Tourism plan needs to be revisited

The changes proposed for the tourism industry, as outlined for Woolwich council this week, are counterproductive at best. While the study led by former provincial finance minister Greg Sorbara – Discovering Ontario: A report on the future of tourism – goes into great detail about ways to boost touri

Last updated on May 04, 23

Posted on Sep 11, 09

2 min read

The changes proposed for the tourism industry, as outlined for Woolwich council this week, are counterproductive at best.

While the study led by former provincial finance minister Greg Sorbara – Discovering Ontario: A report on the future of tourism – goes into great detail about ways to boost tourism, the public would be forgiven for seizing on those elements that smack of bloated bureaucracy and tax increases.

With what it calls destination marketing and management organizations, the province is looking to create regional agencies to oversee tourism, dividing Ontario into perhaps 11 regions. The rationale is that tourism could be a much larger economic force if given more priority.

Today, the sector provides $22 billion annually, ranking it seventh among Ontario’s export industries. The report argues that a stronger tourism industry could be a major part of the new economy, setting a goal of doubling receipts by 2020. Overseas visitors are to be a major target, as each spends an average of about $1,200 while in the province.

Tourism also generates employment, providing direct jobs for some 200,000 people.
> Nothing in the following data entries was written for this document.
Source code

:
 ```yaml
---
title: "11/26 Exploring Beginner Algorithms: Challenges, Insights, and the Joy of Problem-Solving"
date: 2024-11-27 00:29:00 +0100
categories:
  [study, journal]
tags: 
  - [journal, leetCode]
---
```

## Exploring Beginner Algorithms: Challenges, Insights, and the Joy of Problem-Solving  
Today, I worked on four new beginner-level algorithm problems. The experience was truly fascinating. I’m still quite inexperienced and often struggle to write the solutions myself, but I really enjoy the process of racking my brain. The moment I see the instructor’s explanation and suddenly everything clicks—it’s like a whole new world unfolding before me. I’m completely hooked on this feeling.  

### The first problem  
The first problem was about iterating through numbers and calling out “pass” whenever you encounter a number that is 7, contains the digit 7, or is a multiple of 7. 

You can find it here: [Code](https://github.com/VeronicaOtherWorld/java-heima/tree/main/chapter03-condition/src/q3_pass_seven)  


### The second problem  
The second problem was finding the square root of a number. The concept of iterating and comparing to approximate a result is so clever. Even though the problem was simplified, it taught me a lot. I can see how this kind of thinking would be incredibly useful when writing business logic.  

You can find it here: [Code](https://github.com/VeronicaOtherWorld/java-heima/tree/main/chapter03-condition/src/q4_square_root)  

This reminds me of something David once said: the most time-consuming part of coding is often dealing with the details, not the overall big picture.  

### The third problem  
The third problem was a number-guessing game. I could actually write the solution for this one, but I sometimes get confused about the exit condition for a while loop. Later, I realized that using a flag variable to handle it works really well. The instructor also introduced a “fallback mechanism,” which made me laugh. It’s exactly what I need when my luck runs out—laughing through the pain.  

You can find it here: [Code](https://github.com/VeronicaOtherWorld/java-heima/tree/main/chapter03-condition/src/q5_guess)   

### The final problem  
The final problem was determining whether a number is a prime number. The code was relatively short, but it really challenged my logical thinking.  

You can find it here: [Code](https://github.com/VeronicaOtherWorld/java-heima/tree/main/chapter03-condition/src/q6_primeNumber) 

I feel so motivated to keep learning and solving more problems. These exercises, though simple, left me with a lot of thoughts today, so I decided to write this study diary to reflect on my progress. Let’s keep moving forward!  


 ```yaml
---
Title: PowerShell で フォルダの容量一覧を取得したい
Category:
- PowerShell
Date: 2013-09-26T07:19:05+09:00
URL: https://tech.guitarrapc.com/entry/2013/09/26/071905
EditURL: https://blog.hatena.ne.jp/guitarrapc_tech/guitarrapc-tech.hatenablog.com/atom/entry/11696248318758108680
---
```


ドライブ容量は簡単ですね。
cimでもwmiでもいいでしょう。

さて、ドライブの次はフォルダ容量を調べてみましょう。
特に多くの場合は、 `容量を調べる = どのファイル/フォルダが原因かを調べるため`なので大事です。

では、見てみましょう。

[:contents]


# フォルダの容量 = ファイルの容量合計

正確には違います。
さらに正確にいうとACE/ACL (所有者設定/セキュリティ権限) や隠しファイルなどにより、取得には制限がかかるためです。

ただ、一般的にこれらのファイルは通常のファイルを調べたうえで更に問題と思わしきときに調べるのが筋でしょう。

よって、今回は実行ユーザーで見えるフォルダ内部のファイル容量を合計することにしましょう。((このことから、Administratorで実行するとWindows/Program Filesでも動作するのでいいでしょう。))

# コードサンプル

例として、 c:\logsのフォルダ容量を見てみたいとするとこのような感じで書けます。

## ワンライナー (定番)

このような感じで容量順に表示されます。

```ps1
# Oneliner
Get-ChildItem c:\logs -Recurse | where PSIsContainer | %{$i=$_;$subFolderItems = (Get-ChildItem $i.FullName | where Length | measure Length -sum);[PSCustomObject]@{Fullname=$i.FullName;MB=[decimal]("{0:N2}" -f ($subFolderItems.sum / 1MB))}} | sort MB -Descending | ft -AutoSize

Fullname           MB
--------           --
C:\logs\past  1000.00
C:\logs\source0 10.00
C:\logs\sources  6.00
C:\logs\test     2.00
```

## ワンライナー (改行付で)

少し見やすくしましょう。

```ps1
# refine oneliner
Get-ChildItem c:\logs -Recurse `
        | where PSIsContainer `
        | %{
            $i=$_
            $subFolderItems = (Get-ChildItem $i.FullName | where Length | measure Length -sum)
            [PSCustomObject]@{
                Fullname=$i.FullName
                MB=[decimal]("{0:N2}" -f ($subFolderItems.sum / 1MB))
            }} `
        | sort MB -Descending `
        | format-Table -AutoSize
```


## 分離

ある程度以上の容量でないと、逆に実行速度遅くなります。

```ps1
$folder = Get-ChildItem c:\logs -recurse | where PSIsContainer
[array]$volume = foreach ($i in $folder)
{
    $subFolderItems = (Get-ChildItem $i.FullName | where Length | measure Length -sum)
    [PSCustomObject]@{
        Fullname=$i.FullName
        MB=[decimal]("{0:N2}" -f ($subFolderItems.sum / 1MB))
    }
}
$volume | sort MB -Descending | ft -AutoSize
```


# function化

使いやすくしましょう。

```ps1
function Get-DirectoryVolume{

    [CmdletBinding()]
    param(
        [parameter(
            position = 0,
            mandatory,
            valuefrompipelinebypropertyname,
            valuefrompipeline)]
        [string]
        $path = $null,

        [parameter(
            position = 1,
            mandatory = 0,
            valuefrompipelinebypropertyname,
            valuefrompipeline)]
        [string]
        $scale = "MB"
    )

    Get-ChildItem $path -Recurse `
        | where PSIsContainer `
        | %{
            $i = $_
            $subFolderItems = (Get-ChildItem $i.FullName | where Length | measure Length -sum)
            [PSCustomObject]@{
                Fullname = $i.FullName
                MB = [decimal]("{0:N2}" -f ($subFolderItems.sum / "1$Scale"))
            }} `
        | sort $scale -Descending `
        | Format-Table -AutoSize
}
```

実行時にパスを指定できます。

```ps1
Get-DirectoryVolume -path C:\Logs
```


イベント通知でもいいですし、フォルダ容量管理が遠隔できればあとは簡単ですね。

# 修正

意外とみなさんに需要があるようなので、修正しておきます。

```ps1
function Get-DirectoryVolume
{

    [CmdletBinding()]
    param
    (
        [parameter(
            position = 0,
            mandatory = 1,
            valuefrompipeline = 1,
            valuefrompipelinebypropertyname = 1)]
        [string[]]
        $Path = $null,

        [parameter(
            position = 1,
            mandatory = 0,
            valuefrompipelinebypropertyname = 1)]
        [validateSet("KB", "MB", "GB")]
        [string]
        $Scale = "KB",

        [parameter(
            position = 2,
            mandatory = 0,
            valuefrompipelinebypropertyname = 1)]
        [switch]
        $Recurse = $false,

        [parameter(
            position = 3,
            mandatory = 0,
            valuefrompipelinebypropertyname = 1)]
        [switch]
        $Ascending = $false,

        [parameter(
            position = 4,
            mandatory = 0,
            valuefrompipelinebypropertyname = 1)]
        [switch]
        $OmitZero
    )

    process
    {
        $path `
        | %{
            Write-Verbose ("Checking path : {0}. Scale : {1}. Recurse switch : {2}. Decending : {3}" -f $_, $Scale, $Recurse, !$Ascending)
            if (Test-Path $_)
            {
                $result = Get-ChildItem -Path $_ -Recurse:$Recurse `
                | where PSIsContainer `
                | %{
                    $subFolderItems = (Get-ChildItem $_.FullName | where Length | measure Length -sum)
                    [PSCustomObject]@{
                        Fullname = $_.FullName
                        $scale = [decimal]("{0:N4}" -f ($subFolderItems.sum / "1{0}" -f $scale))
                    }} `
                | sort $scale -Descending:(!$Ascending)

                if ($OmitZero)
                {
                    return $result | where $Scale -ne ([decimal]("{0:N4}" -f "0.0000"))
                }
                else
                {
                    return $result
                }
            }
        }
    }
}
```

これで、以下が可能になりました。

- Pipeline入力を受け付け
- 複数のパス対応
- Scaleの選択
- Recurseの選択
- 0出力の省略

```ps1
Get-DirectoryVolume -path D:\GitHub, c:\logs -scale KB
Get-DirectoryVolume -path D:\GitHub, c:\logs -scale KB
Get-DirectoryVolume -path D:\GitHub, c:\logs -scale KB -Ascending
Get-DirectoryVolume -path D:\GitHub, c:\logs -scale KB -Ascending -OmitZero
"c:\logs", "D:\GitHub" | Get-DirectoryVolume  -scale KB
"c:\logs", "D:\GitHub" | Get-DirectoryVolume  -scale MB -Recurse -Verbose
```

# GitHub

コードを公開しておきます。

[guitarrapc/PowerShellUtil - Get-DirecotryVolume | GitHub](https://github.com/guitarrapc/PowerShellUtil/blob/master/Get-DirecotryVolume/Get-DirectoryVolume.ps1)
The industry is composed largely of small and medium-sized businesses, the foundation of the economy.

To fund the proposed new layer of bureaucracy and to allow for more marketing, the report recommends the widespread use of destination marketing fees – essentially taxes on hotel accommodations.

Such charges are already commonplace in larger centers; the changes proposed would make them uniform across entire regions, bringing in an estimated $100 million to allow the industry to promote itself.

Coming on the heels of plans to harmonize the GST and provincial sales tax – on tap for next July – destination fees would compound what will be a major increase in the cost of many services that now go untaxed by the province.

Few people inside the tourism industry have reason to celebrate. The rest of us see only a larger tax grab.

It’s hard to see how any of these initiatives will benefit tourism in Waterloo Region, which already faces an uphill battle given its geographic and aesthetic shortcomings.

As it stands, Woolwich Township is one of the few draws in the region. Home to farmers’ markets, St. Jacobs, the Kissing Bridge and some interesting countryside dotted with Mennonite homesteads and roadside produce stands, the north end of the region is prime turf.

Outside of the rural areas, there are few reasons for visitors to come here. Much of the landscape, both natural and manmade, is a serious stumbling block in drawing tourists, whose numbers have been declining for years.

Geographically, there is no significant waterfront, no major stands of forest, no mountains or other such wonders of nature. Of course, there is nothing to be done about that, but it is a reality that must be recognized.

As for the environment we’ve created here, think functional at best, bleak for the most part.

Think of the major reasons tourists cite for choosing destinations – wilderness and eco-tourism (BC, South America, Africa), architecture and history (Europe), entertainment and culture (any major city) – and Waterloo Region by and large does not fit the bill. For short-hop trips, quaint and quirky cuts it for places such as St. Jacobs and Niagara-on-the-Lake, but not so for most of the region.

The provincial plan for tourism will do nothing to change that reality. It does, however, have the ability to increase costs, just another strike against the region.